Begin Time - hh:mm:ss.ms	Begin Time - msec	Speaker	Lg Comments Evaluation	Lg Comments Topics
03:11.9	191870	i nam peredali vot russkij jazyk. I i oni schitajut, chto jeto vazhnee, chem	neutral	importance to speak 'proper' Russian
45:11.7	2711680	soxranenie russkogo jazyka. Tak chto, tak chto glavnym obrazom deti v jetoj, jetoj russkoj shkole rodilis'	neutral	preservation of Russian
45:17.6	2717600	libo v Rossii, libo za granicej, i u nix russkie roditeli, tak chto oni vospityvajutsja chtisto po-russki.	neutral	passing on the language
45:28.8	2728830	mezhdu nimi razgovornye rech' jeto vsjo na russkom jazyke, a teper' jeto pereshlo na anglijskij uzhe, da.	neutral	loss of Russian in Toronto
47:44.4	2864360	xotja on, on on po-russki malo govorit, no vsjo-taki ne skryvaet to chto on russkogo prois-, russkogo proisxozhdenija.	neutral	Russian as part of one's identity/culture
32:55.5	1975500	vidim chto jeto my xodim po-russki, a teper' luchshe po-anglijski, togda nikto ne pojmjot.	positive	language change
38:53.3	2333250	I esli chelovek ne uveren, kaka-ja to starushka k ljubomu na russkom jazyke, da, da. Jeto zdorovo.	positive	preservation of Russian

17. After deleting unneeded rows, again Select All and re-sort by the “msec” timestamp to get comments back in their original chronological order.
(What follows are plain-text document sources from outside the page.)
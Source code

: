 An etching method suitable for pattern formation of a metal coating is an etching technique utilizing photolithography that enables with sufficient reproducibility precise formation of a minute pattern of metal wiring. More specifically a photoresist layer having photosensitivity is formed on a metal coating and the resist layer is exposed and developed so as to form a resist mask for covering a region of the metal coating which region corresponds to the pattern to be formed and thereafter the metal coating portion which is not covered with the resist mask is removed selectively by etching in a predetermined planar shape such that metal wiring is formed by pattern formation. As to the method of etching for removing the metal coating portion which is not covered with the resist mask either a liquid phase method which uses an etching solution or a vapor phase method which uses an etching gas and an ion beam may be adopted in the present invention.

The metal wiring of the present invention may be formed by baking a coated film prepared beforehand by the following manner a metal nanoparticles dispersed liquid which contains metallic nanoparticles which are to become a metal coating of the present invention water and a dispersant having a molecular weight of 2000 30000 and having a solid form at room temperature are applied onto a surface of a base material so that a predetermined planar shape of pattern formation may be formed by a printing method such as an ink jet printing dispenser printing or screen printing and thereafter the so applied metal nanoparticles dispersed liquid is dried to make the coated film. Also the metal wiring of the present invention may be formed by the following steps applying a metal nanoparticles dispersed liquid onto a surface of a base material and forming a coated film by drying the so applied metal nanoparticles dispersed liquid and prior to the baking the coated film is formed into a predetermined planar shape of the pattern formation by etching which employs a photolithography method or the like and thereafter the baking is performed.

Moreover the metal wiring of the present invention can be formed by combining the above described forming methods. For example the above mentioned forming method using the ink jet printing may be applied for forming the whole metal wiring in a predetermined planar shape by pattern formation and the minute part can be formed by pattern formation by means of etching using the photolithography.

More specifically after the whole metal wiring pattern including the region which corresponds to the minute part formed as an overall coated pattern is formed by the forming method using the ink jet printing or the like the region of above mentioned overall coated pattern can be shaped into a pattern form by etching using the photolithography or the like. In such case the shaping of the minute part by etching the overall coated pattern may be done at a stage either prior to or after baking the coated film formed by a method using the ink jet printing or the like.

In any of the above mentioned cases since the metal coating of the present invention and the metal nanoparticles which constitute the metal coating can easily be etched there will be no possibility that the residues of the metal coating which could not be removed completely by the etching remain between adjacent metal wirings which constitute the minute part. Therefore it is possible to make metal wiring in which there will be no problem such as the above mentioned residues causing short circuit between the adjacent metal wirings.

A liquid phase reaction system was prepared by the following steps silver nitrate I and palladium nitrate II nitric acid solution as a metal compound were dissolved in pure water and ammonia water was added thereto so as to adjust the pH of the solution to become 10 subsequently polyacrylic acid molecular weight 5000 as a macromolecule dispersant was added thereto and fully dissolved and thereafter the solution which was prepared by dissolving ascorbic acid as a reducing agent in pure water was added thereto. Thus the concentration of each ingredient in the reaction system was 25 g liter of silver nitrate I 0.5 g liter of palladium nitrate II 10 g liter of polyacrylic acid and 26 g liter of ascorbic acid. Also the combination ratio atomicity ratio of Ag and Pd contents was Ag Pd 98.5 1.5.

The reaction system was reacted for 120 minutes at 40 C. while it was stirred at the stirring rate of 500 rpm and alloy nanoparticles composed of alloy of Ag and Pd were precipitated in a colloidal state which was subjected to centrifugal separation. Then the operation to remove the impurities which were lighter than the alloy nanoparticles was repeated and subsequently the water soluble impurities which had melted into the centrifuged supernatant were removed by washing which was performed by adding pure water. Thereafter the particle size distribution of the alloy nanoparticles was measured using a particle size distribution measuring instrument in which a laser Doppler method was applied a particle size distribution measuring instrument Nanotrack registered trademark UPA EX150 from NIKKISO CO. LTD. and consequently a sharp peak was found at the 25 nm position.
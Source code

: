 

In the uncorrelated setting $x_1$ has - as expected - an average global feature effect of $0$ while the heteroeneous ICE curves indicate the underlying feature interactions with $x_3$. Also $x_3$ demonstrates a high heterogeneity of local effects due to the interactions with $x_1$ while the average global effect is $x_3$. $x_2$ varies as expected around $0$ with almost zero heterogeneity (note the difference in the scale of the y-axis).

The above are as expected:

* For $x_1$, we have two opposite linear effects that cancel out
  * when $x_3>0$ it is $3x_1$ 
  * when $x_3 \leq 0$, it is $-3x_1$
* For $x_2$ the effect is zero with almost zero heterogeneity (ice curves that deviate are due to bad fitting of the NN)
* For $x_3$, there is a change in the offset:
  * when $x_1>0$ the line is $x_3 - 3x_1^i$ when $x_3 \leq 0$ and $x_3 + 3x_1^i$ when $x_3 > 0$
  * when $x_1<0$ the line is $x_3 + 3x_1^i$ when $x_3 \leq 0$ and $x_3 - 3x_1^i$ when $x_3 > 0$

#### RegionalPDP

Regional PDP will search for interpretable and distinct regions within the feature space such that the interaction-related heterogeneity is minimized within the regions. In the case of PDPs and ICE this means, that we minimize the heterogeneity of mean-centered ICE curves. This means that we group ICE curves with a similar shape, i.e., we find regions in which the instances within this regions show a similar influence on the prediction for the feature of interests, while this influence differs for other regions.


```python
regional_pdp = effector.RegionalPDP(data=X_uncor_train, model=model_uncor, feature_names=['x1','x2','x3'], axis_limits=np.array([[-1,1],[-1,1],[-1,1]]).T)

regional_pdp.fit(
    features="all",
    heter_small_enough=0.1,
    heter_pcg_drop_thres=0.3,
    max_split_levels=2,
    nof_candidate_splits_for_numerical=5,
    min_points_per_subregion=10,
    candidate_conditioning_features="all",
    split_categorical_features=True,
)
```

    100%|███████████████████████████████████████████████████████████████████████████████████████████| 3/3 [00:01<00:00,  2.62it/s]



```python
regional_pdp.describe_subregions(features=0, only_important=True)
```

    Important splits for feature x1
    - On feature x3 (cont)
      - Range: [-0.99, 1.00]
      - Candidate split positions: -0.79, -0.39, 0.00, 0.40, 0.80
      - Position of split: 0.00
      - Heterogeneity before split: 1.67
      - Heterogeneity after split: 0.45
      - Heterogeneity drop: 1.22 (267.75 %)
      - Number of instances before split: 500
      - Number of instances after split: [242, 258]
18. Change the name of the “Speaker” column to “Comment.” If you have data for each speaker in separate files, add a column for the SPEAKERCODE and then copy the data for all your speakers to one Excel file.

19. Play around with the PivotTable function (in the Data menu in my version of Excel). You might create something like this:

or it might be fancier, with comments sorted by speaker, gender, generation, or language...

20. Now, think about what sort of hypothesis you can generate, or revisit your hypotheses from before.

21. As an alternative to working with Pivot Tables in Excel, you can explore creating Word clouds from the list of comments instead. I do not provide specific instructions as you can find several online options for this. It will be a more qualitative exploration of the data – you won’t get countable results.

22. When you feel like you have created a PivotTable or PivotChart (or Word clouds) that gives you a good understanding of your data, save these files to submit them with your assignment.

23. As a group, you are ready to outline your paper, noting how the data support or contradict your hypothesis. (You will write the paper more fully for the final assignment of the course. That will be a solo writing assignment.)

Output

The learning outcomes are tested in the research report outline in which students present their work. It introduces the research topic, may give necessary background information with the help of other researchers' work, outlines research questions and hypotheses, explains methodology and procedures. Results are presented, research questions are answered, hypotheses confirmed or rejected – accompanied by figures and tables. The report closes with a(n outline of) discussion and a conclusion.

Grading

The report should summarize necessary background knowledge, explain the methods used, report the results, and briefly discuss the results. See more specifics in the Quercus assignment. Students will be marked on ability to show comprehension and synthesis of previously acquired knowledge of the HLVC project and the topic of language attitudes as well as competence in adequately using the programs (ELAN and Excel). The report should show innovative and original thinking in arguments and/or discussion.